And after about 25 years of continuous hard work, suddenly, people started pointing out - to my utter bafflement - that I had, in fact, achieved my lifelong dream of being charismatic. I'm 29 now; I feel comfortable in most social situations, and it is a very rare person whom I cannot make laugh.
I am, undoubtedly, finally, charismatic.
But do you know what I found?
I found that now that I have an understanding of which social rules serve which functions -- Now that I have an understanding of just how much damage my awkwardness was doing to people, well,
I found that, actually, my awkwardness never really hurt anyone at all. People were just judgmental dicks to me about it.
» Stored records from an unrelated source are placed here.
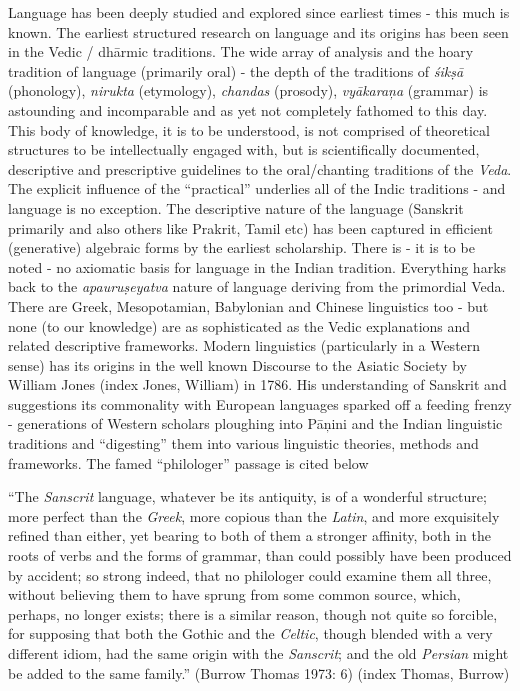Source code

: Language has been deeply studied and explored since earliest times - this much is known. The earliest structured research on language and its origins has been seen in the Vedic / dhārmic traditions. The wide array of analysis and the hoary tradition of language (primarily oral) - the depth of the traditions of \textit{śikṣā} (phonology), \textit{nirukta} (etymology), \textit{chandas} (prosody), \textit{vyākaraņa} (grammar) is astounding and incomparable and as yet not completely fathomed to this day. This body of knowledge, it is to be understood, is not comprised of theoretical structures to be intellectually engaged with, but is scientifically documented, descriptive and prescriptive guidelines to the oral/chanting traditions of the \textit{Veda}. The explicit influence of the “practical” underlies all of the Indic traditions - and language is no exception. The descriptive nature of the language (Sanskrit primarily and also others like Prakrit, Tamil etc) has been captured in efficient (generative) algebraic forms by the earliest scholarship. There is - it is to be noted - no axiomatic basis for language in the Indian tradition. Everything harks back to the \textit{apauruṣeyatva} nature of language deriving from the primordial Veda. There are Greek, Mesopotamian, Babylonian and Chinese linguistics too - but none (to our knowledge) are as sophisticated as the Vedic explanations and related descriptive frameworks. Modern linguistics (particularly in a Western sense) has its origins in the well known Discourse to the Asiatic Society by William Jones (index Jones, William) in 1786. His understanding of Sanskrit and suggestions its commonality with European languages sparked off a feeding frenzy - generations of Western scholars ploughing into Pāņini and the Indian linguistic traditions and “digesting” them into various linguistic theories, methods and frameworks. The famed “philologer” passage is cited below

\vskip 4pt

\begin{myquote}
“The \textit{Sanscrit} language, whatever be its antiquity, is of a wonderful structure; more perfect than the \textit{Greek}, more copious than the \textit{Latin}, and more exquisitely refined than either, yet bearing to both of them a stronger affinity, both in the roots of verbs and the forms of grammar, than could possibly have been produced by accident; so strong indeed, that no philologer could examine them all three, without believing them to have sprung from some common source, which, perhaps, no longer exists; there is a similar reason, though not quite so forcible, for supposing that both the Gothic and the \textit{Celtic}, though blended with a very different idiom, had the same origin with the \textit{Sanscrit}; and the old \textit{Persian} might be added to the same family.” (Burrow Thomas 1973: 6) (index Thomas, Burrow)
\end{myquote}


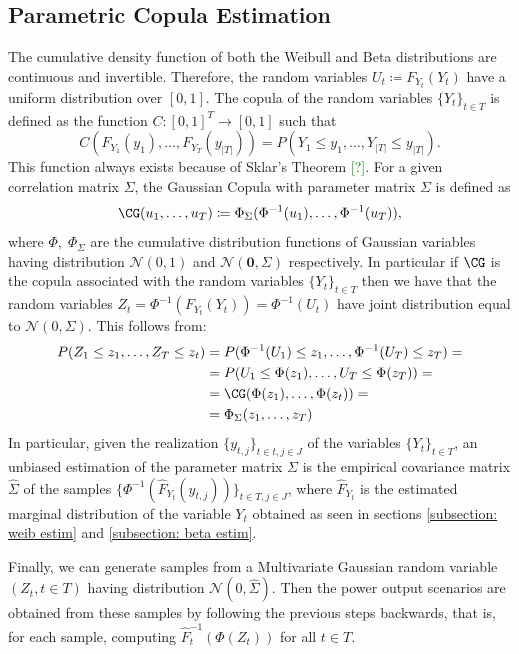 {\subsection{Parametric Copula Estimation}
The cumulative density function of both the Weibull and Beta distributions are continuous and invertible. 
Therefore, the random variables \( U_t \coloneqq F_{Y_t}(Y_t) \) have a uniform distribution over \([0,1]\). 
The copula of the random variables \(\{Y_t\}_{t \in T}\) is defined as the function \(C: [0,1]^T \to [0,1]\) such that 
\begin{equation}
C(F_{Y_1}(y_1), \ldots, F_{Y_T}(y_{|T|})) = P(Y_1 \leq y_1, \ldots, Y_{|T|} \leq y_{|T|}).
\end{equation}
This function always exists because of Sklar's Theorem \textcolor{green}{[?]}. 
For a given correlation matrix \(\Sigma\), the Gaussian Copula with parameter matrix \(\Sigma\) is defined as 
\[\CG(u_1,\ldots,u_{T}) \coloneqq \Phi_{\Sigma}(\Phi^{-1}(u_1),\ldots, \Phi^{-1}(u_T)),\] 
where \(\Phi,\; \Phi_{\Sigma}\) are the cumulative distribution functions of Gaussian variables having distribution \(\mathcal{N}(0,1)\) and \( \mathcal{N}(\mathbf{0},\Sigma)\) respectively. 
In particular if \(\CG\) is the copula associated with the random variables \(\{Y_t\}_{t \in T}\) then we have that the random variables \(Z_t = \Phi^{-1}(F_{Y_t}(Y_t)) = \Phi^{-1}(U_t)\) have joint distribution equal to \(\mathcal{N}(0, \Sigma)\). 
This follows from:
\begin{align*}
P(Z_1 \leq z_1, \ldots, Z_T \leq z_t) &= P(\Phi^{-1}(U_1) \leq z_1, \ldots, \Phi^{-1}(U_T) \leq z_T) = \\
&= P(U_1 \leq \Phi(z_1), \ldots, U_T \leq \Phi(z_T)) = \\
&= \CG(\Phi(z_1), \ldots, \Phi(z_t)) =  \\
&= \Phi_{\Sigma}(z_1, \ldots, z_T)
\end{align*}
In particular, given the realization \(\{y_{t,j}\}_{t \in t, j \in J}\) of the variables \(\{Y_t\}_{t \in T}\), an unbiased estimation of the parameter matrix \(\Sigma\) is the empirical covariance matrix \(\hat \Sigma\) of the samples \(\{\Phi^{-1}(\hat{F}_{Y_t}(y_{t,j}))\}_{t\in T, j \in J}\), where \(\hat{F}_{Y_t}\) is the estimated marginal distribution of the variable \(Y_t\) obtained as seen in sections \ref{subsection: weib estim} and \ref{subsection: beta estim}.

Finally, we can generate samples from a Multivariate Gaussian random variable \((Z_{t}, t \in T)\) having distribution \(\mathcal{N}(0, \hat \Sigma)\).
Then the power output scenarios are obtained from these samples by following the previous steps backwards, that is, for each sample, computing \(\hat F_{t}^{-1}(\Phi(Z_{t}))\) for all \(t\in T\). 













}
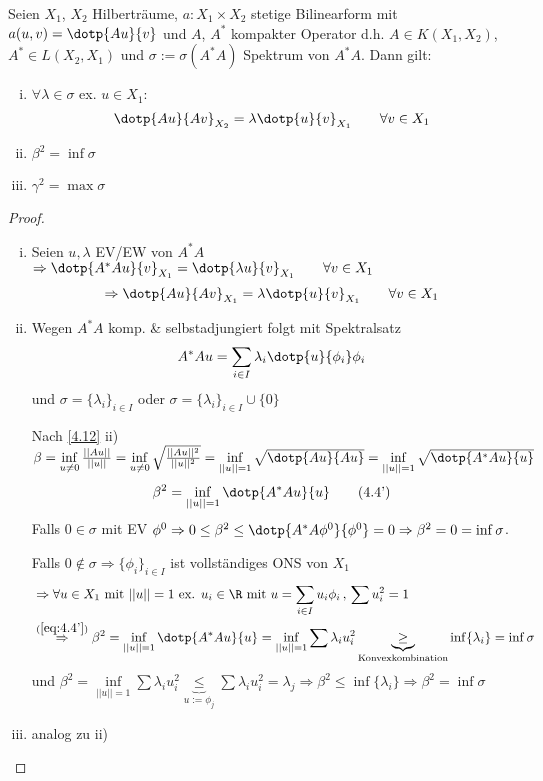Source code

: \begin{satz} \label{4.13}
Seien $X_1$, $X_2$ Hilberträume, $a: X_1 \times X_2$ stetige Bilinearform mit $a(u,v) = \dotp{Au}{v}$ und $A$, $A^*$ kompakter Operator d.h. $A \in K(X_1,X_2)$, $A^* \in L(X_2,X_1)$ und $\sigma := \sigma(A^*A)$ Spektrum von $A^*A$. Dann gilt:
\begin{enumerate}[i)]
	\item $\forall \lambda \in \sigma$ ex. $u \in X_1$:
	\[
		\dotp{Au}{Av}_{X_2} = \lambda \dotp{u}{v}_{X_1} \qquad \forall v \in X_1
	\]
	\item $\beta^2 = \inf \sigma$
	\item $\gamma^2 = \max \sigma$
\end{enumerate}
\begin{proof}
\begin{enumerate}[i)]
\item Seien $u, \lambda$ EV/EW von $A^*A$ $\Rightarrow \dotp{A^*Au}{v}_{X_1} = \dotp{\lambda u}{v}_{X_1} \qquad \forall v \in X_1$
\[
	\Rightarrow \dotp{Au}{Av}_{X_1} = \lambda \dotp{u}{v}_{X_1} \qquad \forall v \in X_1
\]
\item Wegen $A^*A$ komp. \& selbstadjungiert folgt mit Spektralsatz
\[
	A^*Au = \sum\limits_{i \in I} \lambda_i \dotp{u}{\phi_i}\phi_i
\]
und $\sigma = \{\lambda_i\}_{i \in I}$ oder $\sigma = \{\lambda_i\}_{i \in I} \cup \{0\}$

Nach \ref{4.12} ii) $\beta = \inf\limits_{u \neq 0} \frac{||Au||}{||u||} = \inf\limits_{u \neq 0} \sqrt{\frac{||Au||^2}{||u||^2}} = \inf\limits_{||u|| = 1} \sqrt{\dotp{Au}{Au}} = \inf\limits_{||u||=1} \sqrt{\dotp{A^*Au}{u}}$
\begin{align} \label{eq:4.4'}
	\beta^2 = \inf\limits_{||u||=1} \dotp{A^*Au}{u} \tag{4.4'}
\end{align}
Falls $0 \in \sigma$ mit EV $\phi^0 \Rightarrow 0 \leq \beta^2 \leq \dotp{A^*A\phi^0}{\phi^0} = 0 \Rightarrow \beta^2 = 0 = \inf \sigma$.

Falls $0 \not\in \sigma \Rightarrow \{\phi_i\}_{i \in I}$ ist vollständiges ONS von $X_1$
\begin{align*}
	&\Rightarrow \forall u \in X_1 \text{ mit } ||u||=1 \text{ ex. } u_i \in \R \text{ mit } u = \sum\limits_{i \in I} u_i \phi_i \, , \, \sum u_i^2 = 1 \\
	&\overset{(\ref{eq:4.4'})}{\Rightarrow} \beta^2 = \inf\limits_{||u||=1} \dotp{A^*Au}{u} = \inf\limits_{||u||=1} \sum \lambda_i u_i^2  \underbrace{\geq}_{\text{Konvexkombination}} \inf \{\lambda_i\} = \inf \sigma
\end{align*}
und $\beta^2 = \inf\limits_{||u||=1} \sum \lambda_i u_i^2 \underbrace{\leq}_{u := \phi_j} \sum \lambda_i u_i^2 = \lambda_j \Rightarrow \beta^2 \leq \inf \{\lambda_i\} \Rightarrow \beta^2 = \inf \sigma$
\item analog zu ii)
\end{enumerate}
\end{proof}
\end{satz}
Now that I have the skill-level to (most of the time) creatively vocalize what is in my head as soon as I think it and without fear, I can confirm once and for all what I had always suspected:
I was worth talking to when I was quiet.
I was worth talking to when I was awkward, and when the words in my head took time and patience to hear, and when most of my jokes didn't land. I was worth talking to the whole time.
So I just... I hope that if you've ever wondered whether you are worth communicating with, the answer is yes. Absolutely yes. Each of us has a soul worth sharing - and if you and I were talking, I would happily wait for you to speak (or communicate in other ways) without condescending, and I would never shame you for that harmless awkwardness that so many people feel the need to violently stomp out.
You are worth talking to. You just are. And you deserve people who will speak to you with kindness, with patience, and with the basic immutable respect owed to all people.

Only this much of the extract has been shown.